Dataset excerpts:
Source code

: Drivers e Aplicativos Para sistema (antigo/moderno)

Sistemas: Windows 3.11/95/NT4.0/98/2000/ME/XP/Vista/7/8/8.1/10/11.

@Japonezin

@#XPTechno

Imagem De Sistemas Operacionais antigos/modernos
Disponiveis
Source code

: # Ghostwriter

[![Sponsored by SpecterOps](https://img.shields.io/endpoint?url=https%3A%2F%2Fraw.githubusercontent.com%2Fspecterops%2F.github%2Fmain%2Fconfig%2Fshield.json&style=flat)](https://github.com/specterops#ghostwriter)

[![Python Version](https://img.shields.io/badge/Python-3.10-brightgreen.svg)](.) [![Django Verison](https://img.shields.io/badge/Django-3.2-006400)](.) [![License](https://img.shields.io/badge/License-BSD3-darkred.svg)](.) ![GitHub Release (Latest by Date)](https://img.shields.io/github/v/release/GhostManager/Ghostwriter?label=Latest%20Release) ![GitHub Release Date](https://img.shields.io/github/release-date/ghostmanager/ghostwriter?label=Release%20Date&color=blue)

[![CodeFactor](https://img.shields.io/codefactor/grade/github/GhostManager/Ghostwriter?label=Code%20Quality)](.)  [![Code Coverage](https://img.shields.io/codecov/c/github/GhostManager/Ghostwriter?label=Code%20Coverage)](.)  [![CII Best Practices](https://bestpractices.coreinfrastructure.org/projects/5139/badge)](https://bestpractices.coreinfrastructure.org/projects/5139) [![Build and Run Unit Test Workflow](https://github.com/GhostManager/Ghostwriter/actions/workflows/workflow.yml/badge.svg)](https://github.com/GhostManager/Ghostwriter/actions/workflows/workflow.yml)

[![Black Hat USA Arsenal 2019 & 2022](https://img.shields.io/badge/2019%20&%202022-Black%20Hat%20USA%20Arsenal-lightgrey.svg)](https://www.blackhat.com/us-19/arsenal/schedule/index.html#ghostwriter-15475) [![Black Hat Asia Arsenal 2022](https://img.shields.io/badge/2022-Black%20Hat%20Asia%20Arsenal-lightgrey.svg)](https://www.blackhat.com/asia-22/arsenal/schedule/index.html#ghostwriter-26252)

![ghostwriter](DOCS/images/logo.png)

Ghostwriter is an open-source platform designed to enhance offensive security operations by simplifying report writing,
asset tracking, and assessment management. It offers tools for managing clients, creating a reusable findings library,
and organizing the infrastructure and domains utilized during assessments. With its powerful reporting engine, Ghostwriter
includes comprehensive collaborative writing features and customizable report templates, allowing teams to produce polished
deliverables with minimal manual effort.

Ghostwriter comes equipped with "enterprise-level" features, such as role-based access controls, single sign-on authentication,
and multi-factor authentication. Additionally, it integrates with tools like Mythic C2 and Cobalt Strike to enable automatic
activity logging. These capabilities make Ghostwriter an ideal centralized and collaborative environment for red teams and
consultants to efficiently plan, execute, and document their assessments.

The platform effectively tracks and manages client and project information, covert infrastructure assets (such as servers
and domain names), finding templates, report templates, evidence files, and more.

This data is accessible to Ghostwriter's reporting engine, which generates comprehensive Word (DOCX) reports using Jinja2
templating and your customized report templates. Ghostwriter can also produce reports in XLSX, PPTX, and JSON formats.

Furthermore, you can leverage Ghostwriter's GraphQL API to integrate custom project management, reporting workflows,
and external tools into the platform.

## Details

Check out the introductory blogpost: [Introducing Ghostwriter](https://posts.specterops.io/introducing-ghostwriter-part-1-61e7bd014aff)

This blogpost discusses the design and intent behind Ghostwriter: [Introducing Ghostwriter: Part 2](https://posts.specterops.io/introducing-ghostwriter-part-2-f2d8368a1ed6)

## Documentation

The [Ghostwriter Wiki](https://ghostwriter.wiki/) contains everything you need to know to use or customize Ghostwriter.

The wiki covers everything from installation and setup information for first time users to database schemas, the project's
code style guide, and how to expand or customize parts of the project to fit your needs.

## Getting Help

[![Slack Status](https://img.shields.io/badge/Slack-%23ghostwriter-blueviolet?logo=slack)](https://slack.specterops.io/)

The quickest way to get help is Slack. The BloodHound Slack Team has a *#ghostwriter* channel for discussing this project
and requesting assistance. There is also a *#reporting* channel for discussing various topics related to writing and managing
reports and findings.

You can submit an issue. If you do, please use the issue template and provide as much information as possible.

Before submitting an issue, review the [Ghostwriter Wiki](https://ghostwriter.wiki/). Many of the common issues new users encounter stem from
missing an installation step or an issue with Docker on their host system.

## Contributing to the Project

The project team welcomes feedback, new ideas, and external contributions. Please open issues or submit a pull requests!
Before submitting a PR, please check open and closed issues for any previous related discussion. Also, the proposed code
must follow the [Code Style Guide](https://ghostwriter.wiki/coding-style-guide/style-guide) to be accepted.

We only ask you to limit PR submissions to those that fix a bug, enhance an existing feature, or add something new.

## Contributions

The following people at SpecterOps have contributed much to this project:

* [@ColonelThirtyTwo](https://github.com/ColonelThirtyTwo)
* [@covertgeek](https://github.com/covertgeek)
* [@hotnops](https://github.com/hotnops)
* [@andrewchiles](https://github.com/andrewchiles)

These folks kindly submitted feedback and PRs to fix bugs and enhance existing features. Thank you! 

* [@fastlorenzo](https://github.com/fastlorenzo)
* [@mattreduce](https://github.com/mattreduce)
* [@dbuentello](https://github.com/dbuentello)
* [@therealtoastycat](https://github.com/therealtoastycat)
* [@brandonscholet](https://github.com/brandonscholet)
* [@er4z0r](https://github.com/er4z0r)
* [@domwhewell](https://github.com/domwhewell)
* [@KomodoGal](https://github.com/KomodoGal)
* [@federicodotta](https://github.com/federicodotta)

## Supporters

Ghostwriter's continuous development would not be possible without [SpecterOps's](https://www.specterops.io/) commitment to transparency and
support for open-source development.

--

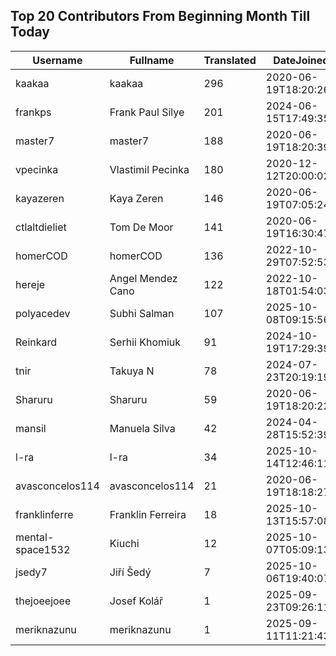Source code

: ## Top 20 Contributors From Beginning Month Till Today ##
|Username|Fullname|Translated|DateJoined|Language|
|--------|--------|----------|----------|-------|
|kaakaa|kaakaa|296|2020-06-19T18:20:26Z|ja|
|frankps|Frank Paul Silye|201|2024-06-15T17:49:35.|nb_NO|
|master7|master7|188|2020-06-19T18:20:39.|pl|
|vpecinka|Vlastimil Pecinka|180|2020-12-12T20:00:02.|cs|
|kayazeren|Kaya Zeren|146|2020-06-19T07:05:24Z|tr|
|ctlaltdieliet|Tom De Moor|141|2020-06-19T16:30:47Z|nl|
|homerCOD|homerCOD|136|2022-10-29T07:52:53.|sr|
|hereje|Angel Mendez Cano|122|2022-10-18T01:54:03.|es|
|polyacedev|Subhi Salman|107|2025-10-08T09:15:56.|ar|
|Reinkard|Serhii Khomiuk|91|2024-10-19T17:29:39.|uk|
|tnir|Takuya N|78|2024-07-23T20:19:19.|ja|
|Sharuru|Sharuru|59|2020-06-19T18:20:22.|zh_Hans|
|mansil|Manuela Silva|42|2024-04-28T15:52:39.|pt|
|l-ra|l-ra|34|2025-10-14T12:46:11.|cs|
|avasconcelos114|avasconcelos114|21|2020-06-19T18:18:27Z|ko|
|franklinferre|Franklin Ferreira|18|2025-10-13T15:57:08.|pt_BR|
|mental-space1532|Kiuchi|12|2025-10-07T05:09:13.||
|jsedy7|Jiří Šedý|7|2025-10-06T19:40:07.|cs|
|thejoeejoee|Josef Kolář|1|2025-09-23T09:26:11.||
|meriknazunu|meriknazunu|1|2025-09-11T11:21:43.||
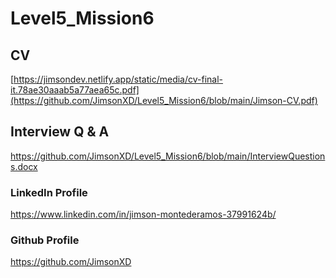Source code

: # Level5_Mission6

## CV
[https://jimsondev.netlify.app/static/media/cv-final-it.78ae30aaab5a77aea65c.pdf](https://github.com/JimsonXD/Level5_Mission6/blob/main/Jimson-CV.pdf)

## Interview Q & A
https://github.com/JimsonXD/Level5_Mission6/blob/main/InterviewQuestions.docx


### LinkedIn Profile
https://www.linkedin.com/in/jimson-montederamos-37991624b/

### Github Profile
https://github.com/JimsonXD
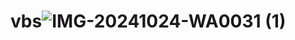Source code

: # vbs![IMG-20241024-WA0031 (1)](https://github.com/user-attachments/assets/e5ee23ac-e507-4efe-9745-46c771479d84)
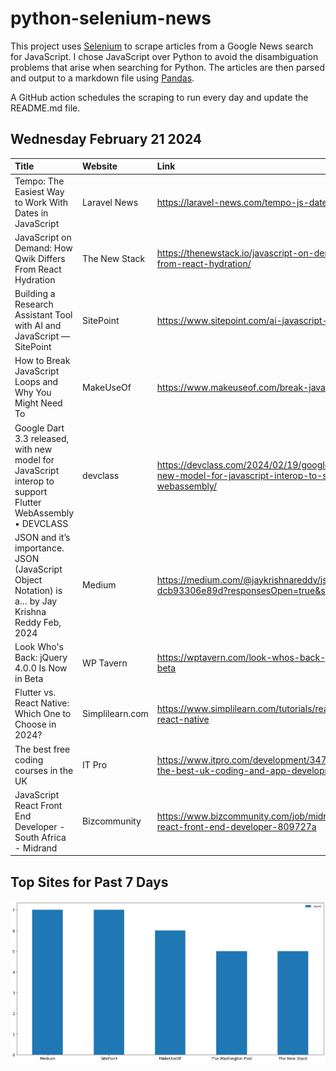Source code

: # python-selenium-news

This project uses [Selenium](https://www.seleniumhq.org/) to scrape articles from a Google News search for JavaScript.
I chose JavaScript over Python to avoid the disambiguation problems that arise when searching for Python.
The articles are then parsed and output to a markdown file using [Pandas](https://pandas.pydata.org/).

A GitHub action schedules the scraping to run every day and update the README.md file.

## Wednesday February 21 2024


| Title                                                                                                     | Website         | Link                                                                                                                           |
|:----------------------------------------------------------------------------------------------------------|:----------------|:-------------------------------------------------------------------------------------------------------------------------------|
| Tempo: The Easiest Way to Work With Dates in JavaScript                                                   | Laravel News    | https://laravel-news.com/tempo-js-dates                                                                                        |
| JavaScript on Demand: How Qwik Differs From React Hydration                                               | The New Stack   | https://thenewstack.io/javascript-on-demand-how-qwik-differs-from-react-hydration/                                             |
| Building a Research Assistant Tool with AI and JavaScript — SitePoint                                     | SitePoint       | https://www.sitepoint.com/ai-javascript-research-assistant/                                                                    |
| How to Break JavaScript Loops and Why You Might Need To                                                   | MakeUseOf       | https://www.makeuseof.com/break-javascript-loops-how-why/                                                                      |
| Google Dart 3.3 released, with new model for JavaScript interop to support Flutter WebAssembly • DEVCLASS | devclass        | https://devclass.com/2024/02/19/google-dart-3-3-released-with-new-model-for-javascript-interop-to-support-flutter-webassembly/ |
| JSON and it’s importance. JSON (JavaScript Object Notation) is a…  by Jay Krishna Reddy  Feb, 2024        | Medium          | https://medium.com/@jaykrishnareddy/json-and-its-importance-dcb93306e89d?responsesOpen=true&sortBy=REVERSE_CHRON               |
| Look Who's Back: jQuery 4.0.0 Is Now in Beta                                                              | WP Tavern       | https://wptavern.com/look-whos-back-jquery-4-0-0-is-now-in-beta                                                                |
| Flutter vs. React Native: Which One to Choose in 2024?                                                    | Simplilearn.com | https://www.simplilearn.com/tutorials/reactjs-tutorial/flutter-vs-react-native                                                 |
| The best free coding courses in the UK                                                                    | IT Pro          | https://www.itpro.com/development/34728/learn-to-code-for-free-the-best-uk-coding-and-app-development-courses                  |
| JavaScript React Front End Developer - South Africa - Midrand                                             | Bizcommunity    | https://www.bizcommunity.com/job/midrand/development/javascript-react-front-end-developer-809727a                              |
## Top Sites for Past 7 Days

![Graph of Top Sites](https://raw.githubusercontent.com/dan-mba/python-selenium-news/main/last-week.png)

...

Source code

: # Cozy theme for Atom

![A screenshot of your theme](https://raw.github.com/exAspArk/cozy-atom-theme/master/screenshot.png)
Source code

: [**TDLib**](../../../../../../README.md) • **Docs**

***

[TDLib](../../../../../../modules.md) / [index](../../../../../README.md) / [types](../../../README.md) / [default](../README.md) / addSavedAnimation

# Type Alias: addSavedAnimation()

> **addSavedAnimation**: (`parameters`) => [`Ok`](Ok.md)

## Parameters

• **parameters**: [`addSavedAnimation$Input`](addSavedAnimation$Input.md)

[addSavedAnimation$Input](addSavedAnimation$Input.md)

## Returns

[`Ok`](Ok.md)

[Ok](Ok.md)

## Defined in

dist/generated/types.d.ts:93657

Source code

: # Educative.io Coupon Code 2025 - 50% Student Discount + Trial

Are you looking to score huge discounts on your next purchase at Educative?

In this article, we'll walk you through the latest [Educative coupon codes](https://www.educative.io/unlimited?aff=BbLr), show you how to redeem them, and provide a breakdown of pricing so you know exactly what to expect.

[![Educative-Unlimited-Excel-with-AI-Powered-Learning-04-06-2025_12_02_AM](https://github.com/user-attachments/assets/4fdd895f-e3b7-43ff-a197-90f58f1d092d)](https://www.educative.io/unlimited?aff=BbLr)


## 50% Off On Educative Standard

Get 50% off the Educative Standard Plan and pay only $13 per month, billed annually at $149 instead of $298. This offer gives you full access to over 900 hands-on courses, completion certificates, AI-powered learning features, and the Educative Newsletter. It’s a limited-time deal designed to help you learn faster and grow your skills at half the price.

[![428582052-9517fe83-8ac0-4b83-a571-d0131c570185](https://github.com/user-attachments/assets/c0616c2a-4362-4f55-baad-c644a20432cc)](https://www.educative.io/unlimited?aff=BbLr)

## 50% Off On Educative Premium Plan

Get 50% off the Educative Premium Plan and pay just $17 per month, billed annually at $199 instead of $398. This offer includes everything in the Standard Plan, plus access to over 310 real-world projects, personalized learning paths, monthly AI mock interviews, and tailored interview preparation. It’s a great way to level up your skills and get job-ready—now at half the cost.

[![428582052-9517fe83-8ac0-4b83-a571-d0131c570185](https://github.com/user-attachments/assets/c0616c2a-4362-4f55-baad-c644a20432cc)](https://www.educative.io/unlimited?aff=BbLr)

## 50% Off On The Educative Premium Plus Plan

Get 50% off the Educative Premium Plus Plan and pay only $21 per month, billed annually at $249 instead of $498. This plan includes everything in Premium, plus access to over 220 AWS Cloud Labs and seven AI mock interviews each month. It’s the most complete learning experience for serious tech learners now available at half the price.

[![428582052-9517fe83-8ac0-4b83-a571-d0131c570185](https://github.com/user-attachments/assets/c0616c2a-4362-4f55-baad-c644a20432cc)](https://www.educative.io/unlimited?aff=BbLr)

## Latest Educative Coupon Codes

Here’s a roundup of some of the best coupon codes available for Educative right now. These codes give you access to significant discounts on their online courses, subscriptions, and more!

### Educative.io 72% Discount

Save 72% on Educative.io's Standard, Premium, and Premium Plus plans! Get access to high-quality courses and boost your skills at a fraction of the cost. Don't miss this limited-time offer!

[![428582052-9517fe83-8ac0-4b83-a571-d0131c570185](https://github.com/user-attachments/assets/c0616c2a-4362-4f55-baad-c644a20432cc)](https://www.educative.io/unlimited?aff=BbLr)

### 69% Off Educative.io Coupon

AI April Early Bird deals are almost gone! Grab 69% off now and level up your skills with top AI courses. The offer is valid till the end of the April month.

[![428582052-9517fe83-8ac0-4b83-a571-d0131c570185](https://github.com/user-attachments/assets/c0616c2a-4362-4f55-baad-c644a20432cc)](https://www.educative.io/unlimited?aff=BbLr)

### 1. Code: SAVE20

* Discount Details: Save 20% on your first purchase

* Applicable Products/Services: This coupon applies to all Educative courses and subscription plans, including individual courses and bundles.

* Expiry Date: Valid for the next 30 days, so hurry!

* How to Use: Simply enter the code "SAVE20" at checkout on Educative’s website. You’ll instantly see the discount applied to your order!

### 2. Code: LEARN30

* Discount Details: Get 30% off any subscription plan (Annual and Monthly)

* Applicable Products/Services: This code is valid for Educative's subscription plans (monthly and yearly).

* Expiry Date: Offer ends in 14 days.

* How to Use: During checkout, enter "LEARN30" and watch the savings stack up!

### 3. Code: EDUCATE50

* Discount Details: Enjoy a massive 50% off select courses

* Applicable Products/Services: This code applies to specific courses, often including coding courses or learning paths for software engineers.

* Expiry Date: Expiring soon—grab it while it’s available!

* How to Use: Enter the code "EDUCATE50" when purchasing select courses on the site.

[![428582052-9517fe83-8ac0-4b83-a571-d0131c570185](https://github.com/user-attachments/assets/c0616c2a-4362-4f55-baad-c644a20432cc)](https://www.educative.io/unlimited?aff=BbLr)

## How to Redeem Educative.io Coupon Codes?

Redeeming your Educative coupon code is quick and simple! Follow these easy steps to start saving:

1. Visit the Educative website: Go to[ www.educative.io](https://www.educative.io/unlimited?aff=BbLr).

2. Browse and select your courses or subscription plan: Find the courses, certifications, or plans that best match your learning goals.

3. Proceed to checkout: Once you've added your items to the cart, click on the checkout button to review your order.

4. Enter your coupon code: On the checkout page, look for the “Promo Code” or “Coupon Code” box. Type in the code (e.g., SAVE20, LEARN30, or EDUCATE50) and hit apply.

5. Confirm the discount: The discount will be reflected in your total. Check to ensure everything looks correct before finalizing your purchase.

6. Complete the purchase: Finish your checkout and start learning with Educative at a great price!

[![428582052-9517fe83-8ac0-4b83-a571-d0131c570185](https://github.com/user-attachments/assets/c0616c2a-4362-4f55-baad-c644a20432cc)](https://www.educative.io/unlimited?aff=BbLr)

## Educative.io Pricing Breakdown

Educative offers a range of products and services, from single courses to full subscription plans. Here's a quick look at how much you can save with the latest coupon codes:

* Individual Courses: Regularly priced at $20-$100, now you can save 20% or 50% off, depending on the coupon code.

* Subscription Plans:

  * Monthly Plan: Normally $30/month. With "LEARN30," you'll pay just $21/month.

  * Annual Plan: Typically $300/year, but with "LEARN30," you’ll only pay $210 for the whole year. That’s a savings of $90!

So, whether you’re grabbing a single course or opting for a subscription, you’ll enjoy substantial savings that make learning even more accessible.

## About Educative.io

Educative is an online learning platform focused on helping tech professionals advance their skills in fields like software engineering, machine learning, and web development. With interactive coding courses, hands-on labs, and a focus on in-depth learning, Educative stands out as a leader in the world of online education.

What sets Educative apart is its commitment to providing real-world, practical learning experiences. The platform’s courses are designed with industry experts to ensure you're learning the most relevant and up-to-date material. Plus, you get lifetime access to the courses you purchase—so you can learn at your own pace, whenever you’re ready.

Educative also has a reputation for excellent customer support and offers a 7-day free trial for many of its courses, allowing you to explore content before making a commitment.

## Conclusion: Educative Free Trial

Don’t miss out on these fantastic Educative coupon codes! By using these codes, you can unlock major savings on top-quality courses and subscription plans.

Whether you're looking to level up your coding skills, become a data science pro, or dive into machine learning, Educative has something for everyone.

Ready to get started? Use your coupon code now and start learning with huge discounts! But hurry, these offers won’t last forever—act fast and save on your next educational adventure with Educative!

YOUR ASSIGNMENT: Would you filter the entries above and keep each line that has the word "writing"?

SOLUTION TO THE EXERCISE:
Ghostwriter is an open-source platform designed to enhance offensive security operations by simplifying report writing,
includes comprehensive collaborative writing features and customizable report templates, allowing teams to produce polished
and requesting assistance. There is also a *#reporting* channel for discussing various topics related to writing and managing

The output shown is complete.